# removing truvativ ruktion cranks to fit a chain guide



## ro55 (May 19, 2009)

hi any one know how to remove truvativ ruktion double cranks with an external Howitzer bottom bracket so i can mount a chain guide. cheers


----------



## brillantesdv (Oct 24, 2007)

what kind of chainguide...

you might need a Park Tool BBT-9 or similar tool to remove the BB. 

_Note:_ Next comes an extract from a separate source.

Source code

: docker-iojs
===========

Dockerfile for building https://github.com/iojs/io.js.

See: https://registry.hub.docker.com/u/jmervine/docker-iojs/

the crank uses a self extracting bolt if i recall correctly, so not special tool needed.


----------



## boogenman (Sep 22, 2006)

and this if you need to remove the BB


----------



## philw86 (Jul 18, 2005)

I don't believe that the Ruktions use a self extracting bolt. You'll need the tool(s) listed above. It is also critical to make sure that you stick with the stock spacing guidelines in the manual (search Sram's tech page) and that you torque the crank bolts to the proper torque settings. I'd check the bolts a few times to make sure they're staying tight, as many people end up losing a crankarm when the bolts aren't on there, and then round out the spline interface...


----------



## Cantil3v3r (Jan 14, 2009)

I have the ruktion's and did this a few weeks ago. Remove the bolt on each side, and as Boogenman said use the CCP-44 crank puller for a splined bottom bracket. Once the cranks are off then use the above BBT-19 or any one of a number of external bottom bracket wrenches like the Park BBT-9 or other brands have them as well. As was stated above if you go on the SRAM tech page you can get a printout of the bottom bracket and will give you the information for spacers as well. I have an MRP G2 with these cranks and it all works fine.


----------



## dirttrax (Apr 23, 2009)

I have the same crankset. I have removed mine various times and would suggest just using your hand to pull the crank arms off before buying an extractor. They slip on/off easy and only require you to remove the 8mm allen bolt. I would however suggest using a BB wrench instead of a BB socket as some of the sockets are not deep enough to clear the crank splines on the BB. As you loosen one side of the BB, the splined rod will usually pull out of that side or the other.


----------